## What is being asked
Below this line are records; transcribe exactly the lines between the one holding "Source code" and the one holding "# Variables in", inclusive, and omit the pictures.

## Records to use
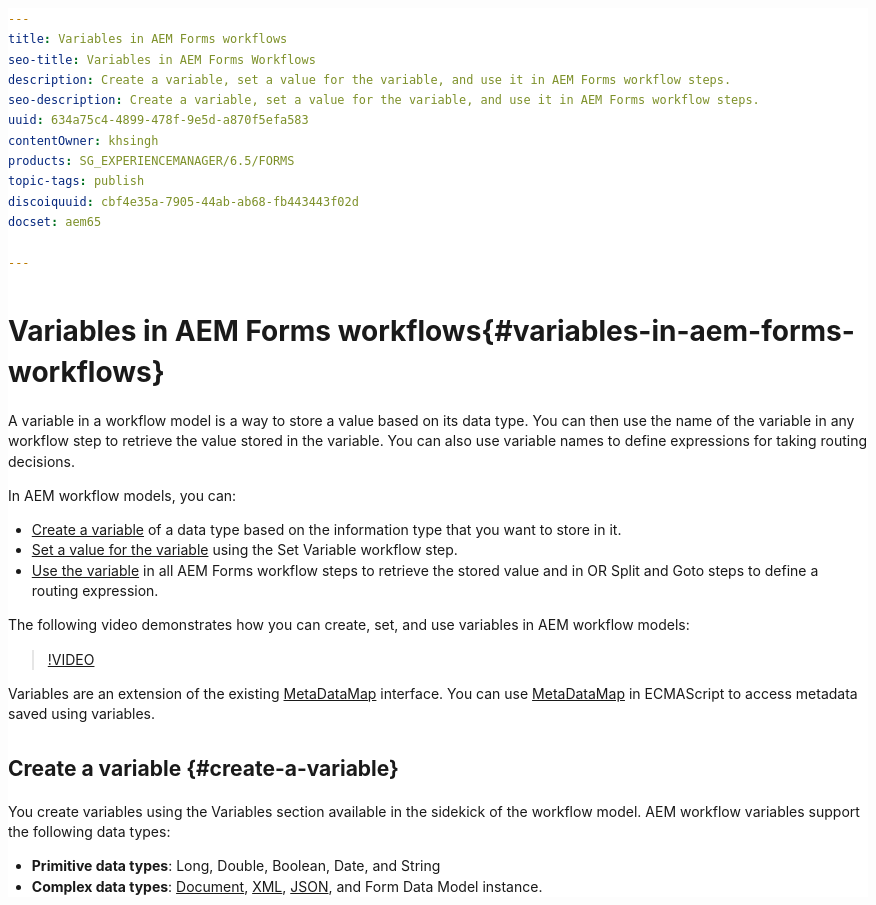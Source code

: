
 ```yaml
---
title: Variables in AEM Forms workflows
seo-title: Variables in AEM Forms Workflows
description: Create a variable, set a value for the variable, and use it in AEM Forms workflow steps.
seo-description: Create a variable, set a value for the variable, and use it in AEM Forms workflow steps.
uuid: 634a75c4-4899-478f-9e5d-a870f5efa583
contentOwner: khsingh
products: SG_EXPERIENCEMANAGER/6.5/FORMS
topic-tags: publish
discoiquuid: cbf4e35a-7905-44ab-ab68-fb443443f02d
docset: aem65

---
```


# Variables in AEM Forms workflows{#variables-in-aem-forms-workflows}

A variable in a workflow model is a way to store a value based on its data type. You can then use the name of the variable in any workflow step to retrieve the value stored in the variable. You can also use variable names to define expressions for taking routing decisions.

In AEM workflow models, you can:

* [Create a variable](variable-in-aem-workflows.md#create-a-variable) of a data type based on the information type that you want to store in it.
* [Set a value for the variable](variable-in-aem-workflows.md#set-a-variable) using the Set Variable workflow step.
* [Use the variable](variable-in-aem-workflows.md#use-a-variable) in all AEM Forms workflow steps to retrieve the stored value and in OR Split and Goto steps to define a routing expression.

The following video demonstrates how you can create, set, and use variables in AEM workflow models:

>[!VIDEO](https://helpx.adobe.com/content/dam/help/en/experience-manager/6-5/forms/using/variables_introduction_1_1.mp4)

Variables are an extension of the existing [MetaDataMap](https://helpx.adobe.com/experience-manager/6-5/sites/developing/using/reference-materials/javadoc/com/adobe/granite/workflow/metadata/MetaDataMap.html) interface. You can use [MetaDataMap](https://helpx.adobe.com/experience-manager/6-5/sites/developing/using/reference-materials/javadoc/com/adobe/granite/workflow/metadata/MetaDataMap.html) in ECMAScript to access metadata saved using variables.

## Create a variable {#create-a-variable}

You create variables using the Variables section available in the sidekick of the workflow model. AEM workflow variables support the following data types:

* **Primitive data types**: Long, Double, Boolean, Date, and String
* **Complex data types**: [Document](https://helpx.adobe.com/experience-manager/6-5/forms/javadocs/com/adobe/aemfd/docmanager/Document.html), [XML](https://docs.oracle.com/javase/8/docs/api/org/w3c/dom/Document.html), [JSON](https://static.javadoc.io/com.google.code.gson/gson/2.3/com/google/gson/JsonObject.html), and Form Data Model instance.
---
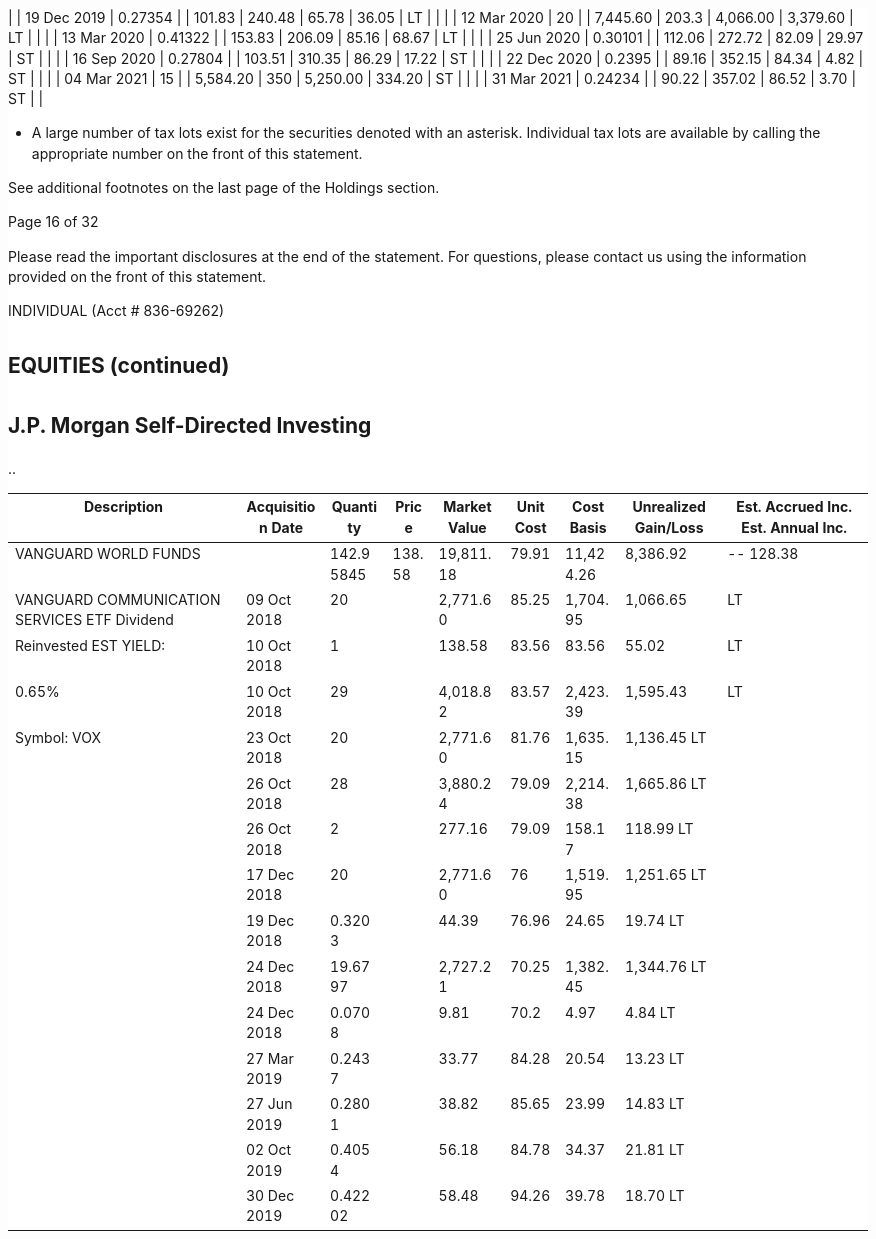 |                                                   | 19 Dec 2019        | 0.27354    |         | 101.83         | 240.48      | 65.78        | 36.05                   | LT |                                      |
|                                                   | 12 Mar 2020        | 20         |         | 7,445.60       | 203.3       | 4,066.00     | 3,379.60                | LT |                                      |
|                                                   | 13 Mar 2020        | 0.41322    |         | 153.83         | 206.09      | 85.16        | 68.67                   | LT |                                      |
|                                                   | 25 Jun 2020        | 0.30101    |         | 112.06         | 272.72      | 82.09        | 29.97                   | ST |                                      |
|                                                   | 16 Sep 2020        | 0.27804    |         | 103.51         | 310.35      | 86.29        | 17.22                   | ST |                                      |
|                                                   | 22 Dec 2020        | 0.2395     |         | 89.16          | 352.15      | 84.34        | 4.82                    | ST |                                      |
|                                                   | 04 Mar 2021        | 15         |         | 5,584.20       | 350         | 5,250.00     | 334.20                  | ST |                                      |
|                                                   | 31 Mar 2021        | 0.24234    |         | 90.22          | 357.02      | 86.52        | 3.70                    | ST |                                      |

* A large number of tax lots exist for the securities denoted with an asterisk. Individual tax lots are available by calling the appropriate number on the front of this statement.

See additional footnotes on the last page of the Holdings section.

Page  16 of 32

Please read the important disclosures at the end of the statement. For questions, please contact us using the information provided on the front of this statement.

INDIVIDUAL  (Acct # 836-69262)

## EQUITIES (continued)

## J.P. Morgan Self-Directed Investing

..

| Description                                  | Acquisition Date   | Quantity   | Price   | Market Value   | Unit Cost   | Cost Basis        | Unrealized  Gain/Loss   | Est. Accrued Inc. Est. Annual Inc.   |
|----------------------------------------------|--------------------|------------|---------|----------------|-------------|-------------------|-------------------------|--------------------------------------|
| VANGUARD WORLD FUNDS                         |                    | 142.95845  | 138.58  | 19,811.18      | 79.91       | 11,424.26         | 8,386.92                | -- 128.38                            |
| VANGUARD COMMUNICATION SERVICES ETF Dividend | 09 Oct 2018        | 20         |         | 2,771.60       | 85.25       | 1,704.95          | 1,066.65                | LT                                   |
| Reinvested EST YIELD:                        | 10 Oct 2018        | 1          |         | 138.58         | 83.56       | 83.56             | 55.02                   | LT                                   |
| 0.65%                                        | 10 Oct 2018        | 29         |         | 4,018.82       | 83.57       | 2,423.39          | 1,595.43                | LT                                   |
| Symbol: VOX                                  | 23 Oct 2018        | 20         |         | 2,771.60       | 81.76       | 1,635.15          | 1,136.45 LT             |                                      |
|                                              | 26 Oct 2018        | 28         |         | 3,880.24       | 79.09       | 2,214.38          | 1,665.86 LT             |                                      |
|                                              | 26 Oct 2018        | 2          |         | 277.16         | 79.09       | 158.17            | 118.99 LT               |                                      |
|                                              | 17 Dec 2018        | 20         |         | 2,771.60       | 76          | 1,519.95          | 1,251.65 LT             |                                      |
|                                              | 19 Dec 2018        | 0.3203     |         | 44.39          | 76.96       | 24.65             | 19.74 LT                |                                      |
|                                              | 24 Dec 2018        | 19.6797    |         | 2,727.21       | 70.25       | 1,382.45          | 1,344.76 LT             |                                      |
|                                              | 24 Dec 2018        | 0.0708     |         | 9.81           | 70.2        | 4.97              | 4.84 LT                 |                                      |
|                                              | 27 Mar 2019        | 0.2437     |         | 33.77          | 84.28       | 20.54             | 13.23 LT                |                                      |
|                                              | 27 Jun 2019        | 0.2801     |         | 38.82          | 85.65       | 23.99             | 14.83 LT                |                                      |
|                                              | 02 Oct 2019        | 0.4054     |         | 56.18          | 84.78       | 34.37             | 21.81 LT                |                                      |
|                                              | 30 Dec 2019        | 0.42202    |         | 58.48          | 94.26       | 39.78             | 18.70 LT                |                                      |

## Your response
Source code

:
 ```yaml
---
title: Variables in AEM Forms workflows
seo-title: Variables in AEM Forms Workflows
description: Create a variable, set a value for the variable, and use it in AEM Forms workflow steps.
seo-description: Create a variable, set a value for the variable, and use it in AEM Forms workflow steps.
uuid: 634a75c4-4899-478f-9e5d-a870f5efa583
contentOwner: khsingh
products: SG_EXPERIENCEMANAGER/6.5/FORMS
topic-tags: publish
discoiquuid: cbf4e35a-7905-44ab-ab68-fb443443f02d
docset: aem65

---
```


# Variables in AEM Forms workflows{#variables-in-aem-forms-workflows}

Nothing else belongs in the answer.